Records excerpted from a collection
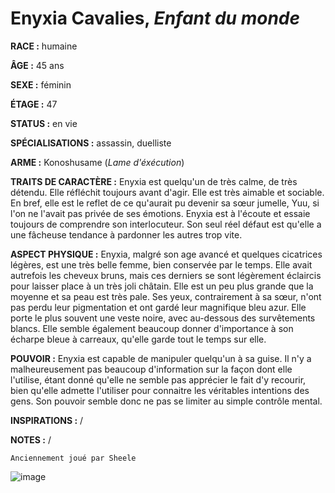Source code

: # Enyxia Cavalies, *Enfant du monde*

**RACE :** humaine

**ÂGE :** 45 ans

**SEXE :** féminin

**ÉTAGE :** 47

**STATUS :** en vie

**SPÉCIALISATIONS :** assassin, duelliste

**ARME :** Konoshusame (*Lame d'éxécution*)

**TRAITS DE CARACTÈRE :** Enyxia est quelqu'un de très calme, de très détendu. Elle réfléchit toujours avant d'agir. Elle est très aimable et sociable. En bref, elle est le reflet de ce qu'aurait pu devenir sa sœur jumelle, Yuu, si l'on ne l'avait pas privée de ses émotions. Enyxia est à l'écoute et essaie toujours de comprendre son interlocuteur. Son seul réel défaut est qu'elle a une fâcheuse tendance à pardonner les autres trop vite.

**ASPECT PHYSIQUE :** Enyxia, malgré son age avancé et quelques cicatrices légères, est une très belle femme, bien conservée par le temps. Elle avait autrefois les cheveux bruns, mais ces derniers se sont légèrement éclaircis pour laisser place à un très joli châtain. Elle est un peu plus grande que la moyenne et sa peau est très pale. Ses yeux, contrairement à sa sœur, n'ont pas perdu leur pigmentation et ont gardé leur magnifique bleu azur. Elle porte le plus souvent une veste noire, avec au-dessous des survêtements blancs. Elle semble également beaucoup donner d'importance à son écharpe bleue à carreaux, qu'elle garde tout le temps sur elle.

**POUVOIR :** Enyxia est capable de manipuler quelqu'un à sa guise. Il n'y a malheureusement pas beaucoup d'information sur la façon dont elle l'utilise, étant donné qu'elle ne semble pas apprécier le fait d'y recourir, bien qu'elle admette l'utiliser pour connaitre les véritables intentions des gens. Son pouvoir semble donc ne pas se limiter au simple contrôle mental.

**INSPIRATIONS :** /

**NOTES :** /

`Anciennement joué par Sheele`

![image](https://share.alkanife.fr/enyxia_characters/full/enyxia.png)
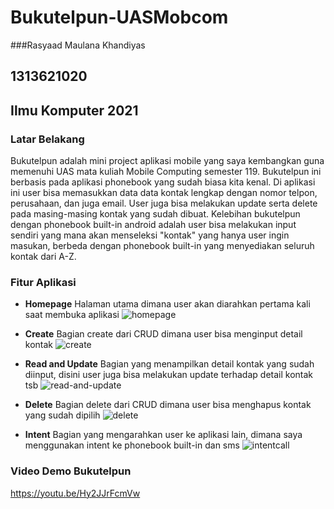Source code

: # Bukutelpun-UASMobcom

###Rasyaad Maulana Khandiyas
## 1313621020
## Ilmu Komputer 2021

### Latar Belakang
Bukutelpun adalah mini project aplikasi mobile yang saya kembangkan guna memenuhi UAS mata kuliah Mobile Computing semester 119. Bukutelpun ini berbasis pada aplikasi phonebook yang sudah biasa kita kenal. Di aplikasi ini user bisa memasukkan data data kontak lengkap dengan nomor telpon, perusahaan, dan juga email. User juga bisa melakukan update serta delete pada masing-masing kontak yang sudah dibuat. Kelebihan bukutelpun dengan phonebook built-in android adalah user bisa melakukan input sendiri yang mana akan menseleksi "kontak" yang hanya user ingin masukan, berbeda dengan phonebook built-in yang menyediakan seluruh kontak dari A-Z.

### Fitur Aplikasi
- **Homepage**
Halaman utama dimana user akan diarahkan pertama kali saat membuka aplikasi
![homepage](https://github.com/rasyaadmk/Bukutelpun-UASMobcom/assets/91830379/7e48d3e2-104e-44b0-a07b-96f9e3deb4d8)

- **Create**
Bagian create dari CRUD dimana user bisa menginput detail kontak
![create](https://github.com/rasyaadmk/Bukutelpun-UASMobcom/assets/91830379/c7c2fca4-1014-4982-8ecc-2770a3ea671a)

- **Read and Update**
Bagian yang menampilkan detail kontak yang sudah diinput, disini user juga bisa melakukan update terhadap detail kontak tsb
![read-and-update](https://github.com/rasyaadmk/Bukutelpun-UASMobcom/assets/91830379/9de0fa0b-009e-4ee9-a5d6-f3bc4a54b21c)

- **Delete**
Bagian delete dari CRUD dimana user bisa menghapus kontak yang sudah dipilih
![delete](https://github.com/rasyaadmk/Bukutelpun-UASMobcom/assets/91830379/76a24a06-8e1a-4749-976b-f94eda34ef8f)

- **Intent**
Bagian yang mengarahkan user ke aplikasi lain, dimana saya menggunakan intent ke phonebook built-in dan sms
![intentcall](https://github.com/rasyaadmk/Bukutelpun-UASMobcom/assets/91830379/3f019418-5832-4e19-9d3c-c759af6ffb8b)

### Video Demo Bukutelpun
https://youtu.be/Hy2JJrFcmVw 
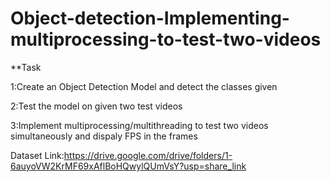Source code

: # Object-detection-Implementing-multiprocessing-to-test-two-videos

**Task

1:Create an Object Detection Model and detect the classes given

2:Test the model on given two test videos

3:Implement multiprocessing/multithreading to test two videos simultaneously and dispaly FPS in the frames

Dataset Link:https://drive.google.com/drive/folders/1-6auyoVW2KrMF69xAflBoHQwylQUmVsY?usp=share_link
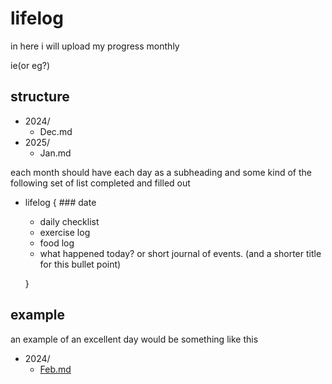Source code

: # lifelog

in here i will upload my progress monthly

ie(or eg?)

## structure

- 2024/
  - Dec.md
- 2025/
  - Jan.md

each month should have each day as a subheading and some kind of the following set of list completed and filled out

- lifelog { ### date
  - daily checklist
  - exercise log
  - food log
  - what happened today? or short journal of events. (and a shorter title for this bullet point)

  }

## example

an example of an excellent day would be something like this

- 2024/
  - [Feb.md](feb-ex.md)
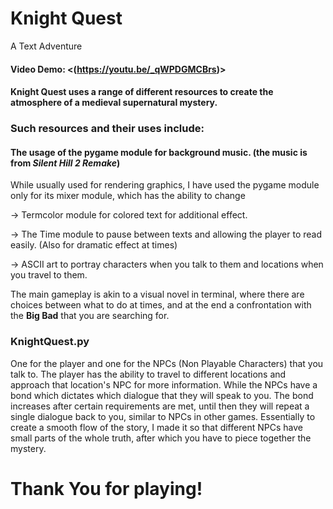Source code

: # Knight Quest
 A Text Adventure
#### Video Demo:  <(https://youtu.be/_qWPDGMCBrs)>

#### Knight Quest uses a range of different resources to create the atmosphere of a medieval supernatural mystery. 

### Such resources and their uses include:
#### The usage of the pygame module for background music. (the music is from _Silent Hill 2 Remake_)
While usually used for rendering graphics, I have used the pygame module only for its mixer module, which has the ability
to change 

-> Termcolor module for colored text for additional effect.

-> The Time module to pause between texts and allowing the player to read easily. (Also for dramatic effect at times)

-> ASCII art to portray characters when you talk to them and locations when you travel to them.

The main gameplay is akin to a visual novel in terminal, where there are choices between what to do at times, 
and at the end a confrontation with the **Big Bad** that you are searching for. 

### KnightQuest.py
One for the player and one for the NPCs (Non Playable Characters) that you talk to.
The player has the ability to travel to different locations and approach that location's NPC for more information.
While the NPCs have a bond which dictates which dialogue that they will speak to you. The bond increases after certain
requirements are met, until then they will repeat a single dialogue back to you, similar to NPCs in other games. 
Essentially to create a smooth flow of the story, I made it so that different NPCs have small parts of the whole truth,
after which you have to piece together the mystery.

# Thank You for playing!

--

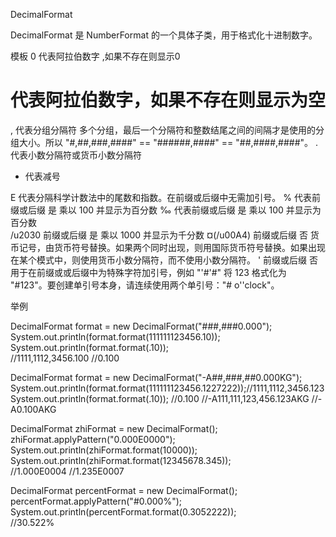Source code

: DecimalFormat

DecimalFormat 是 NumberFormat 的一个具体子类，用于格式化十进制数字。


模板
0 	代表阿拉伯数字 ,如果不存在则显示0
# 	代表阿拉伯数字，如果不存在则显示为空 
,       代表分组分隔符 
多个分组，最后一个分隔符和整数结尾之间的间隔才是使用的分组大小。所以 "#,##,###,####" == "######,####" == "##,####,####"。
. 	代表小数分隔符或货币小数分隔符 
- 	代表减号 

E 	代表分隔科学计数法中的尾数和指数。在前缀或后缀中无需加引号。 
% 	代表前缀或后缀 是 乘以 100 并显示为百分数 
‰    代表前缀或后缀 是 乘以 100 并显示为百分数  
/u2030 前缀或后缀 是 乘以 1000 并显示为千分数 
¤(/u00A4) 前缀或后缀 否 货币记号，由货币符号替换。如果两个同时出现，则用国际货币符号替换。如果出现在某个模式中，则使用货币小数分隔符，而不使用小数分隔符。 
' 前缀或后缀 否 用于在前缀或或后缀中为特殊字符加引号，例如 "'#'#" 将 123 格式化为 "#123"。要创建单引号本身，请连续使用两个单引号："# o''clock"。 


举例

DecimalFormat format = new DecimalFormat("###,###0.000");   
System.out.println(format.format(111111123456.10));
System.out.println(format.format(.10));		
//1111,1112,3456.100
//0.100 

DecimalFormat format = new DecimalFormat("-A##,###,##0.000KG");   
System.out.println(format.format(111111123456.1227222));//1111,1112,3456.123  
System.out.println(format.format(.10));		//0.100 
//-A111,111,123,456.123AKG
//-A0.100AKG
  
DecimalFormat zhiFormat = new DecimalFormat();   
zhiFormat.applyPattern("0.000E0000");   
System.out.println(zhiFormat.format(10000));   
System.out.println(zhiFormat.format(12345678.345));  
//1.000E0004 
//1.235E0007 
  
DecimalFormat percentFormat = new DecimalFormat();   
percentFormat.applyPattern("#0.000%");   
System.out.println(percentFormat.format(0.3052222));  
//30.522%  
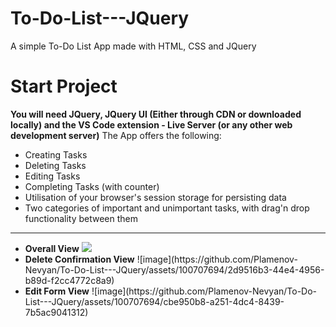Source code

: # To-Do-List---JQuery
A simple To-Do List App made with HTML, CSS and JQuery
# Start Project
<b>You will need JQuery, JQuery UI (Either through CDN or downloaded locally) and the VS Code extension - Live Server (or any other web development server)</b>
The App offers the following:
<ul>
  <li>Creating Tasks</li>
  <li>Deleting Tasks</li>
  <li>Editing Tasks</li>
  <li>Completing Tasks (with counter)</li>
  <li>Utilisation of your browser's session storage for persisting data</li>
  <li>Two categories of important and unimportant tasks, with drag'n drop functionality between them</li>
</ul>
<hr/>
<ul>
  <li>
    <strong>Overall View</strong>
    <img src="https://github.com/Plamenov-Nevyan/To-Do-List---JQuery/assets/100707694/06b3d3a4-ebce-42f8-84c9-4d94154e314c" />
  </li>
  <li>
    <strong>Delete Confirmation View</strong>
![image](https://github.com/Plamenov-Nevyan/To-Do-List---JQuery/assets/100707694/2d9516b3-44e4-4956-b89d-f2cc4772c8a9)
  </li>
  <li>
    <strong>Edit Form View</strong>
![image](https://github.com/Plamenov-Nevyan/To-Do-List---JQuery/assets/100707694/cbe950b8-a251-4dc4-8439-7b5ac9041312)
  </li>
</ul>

---

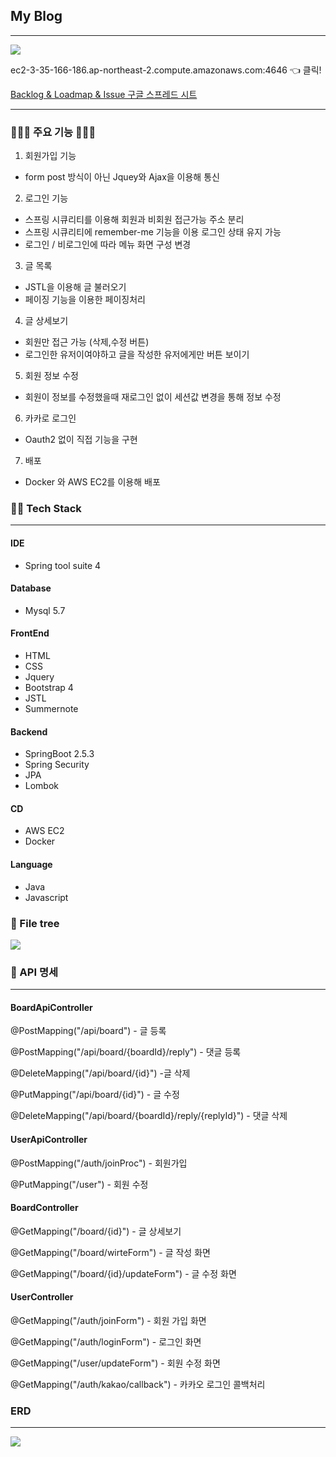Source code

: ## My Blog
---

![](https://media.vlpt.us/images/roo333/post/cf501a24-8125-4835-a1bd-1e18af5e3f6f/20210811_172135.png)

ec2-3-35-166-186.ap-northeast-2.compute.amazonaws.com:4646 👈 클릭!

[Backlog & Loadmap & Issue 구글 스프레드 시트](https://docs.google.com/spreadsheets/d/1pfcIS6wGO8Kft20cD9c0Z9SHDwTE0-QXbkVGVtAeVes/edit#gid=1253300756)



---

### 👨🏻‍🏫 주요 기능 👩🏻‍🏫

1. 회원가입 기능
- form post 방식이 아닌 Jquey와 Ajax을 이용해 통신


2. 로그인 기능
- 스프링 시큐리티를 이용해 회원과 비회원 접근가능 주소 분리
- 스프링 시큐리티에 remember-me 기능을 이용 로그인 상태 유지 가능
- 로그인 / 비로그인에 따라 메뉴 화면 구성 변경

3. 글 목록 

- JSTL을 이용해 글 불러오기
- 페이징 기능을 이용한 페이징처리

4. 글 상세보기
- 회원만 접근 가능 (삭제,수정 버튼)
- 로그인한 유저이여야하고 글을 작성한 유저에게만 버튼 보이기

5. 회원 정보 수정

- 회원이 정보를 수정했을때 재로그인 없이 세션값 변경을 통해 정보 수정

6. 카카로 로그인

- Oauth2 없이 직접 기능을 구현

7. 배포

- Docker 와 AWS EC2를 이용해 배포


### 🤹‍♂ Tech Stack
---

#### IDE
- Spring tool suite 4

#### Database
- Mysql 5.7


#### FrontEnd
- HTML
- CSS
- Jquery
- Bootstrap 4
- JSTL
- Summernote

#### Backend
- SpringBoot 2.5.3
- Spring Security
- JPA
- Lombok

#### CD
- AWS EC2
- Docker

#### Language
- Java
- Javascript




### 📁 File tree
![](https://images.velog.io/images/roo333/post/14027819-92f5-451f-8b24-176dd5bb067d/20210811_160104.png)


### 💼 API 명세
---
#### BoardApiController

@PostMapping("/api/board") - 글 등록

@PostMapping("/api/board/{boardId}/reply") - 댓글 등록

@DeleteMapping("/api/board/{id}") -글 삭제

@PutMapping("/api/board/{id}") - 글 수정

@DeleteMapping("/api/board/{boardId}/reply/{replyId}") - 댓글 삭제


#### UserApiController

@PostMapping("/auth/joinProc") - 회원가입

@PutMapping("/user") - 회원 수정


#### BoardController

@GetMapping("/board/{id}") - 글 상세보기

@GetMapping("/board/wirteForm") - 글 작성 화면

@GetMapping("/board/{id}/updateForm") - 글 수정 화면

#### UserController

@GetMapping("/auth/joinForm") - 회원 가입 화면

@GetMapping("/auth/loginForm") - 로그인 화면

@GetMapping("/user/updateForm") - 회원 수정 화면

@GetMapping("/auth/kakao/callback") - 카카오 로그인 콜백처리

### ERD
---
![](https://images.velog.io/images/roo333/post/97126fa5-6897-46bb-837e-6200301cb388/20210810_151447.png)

● What you are asked to do:
Write out exactly the lines above between the one with "1:Create an Object" and the one with "### Such resources", inclusive, with pictures left out.

● Exercise result:
1:Create an Object Detection Model and detect the classes given

2:Test the model on given two test videos

3:Implement multiprocessing/multithreading to test two videos simultaneously and dispaly FPS in the frames

Dataset Link:https://drive.google.com/drive/folders/1-6auyoVW2KrMF69xAflBoHQwylQUmVsY?usp=share_link
Source code

: # lifelog

in here i will upload my progress monthly

ie(or eg?)

## structure

- 2024/
  - Dec.md
- 2025/
  - Jan.md

each month should have each day as a subheading and some kind of the following set of list completed and filled out

- lifelog { ### date
  - daily checklist
  - exercise log
  - food log
  - what happened today? or short journal of events. (and a shorter title for this bullet point)

  }

## example

an example of an excellent day would be something like this

- 2024/
  - [Feb.md](feb-ex.md)
Source code

: # Knight Quest
 A Text Adventure
#### Video Demo:  <(https://youtu.be/_qWPDGMCBrs)>

#### Knight Quest uses a range of different resources to create the atmosphere of a medieval supernatural mystery. 

### Such resources and their uses include:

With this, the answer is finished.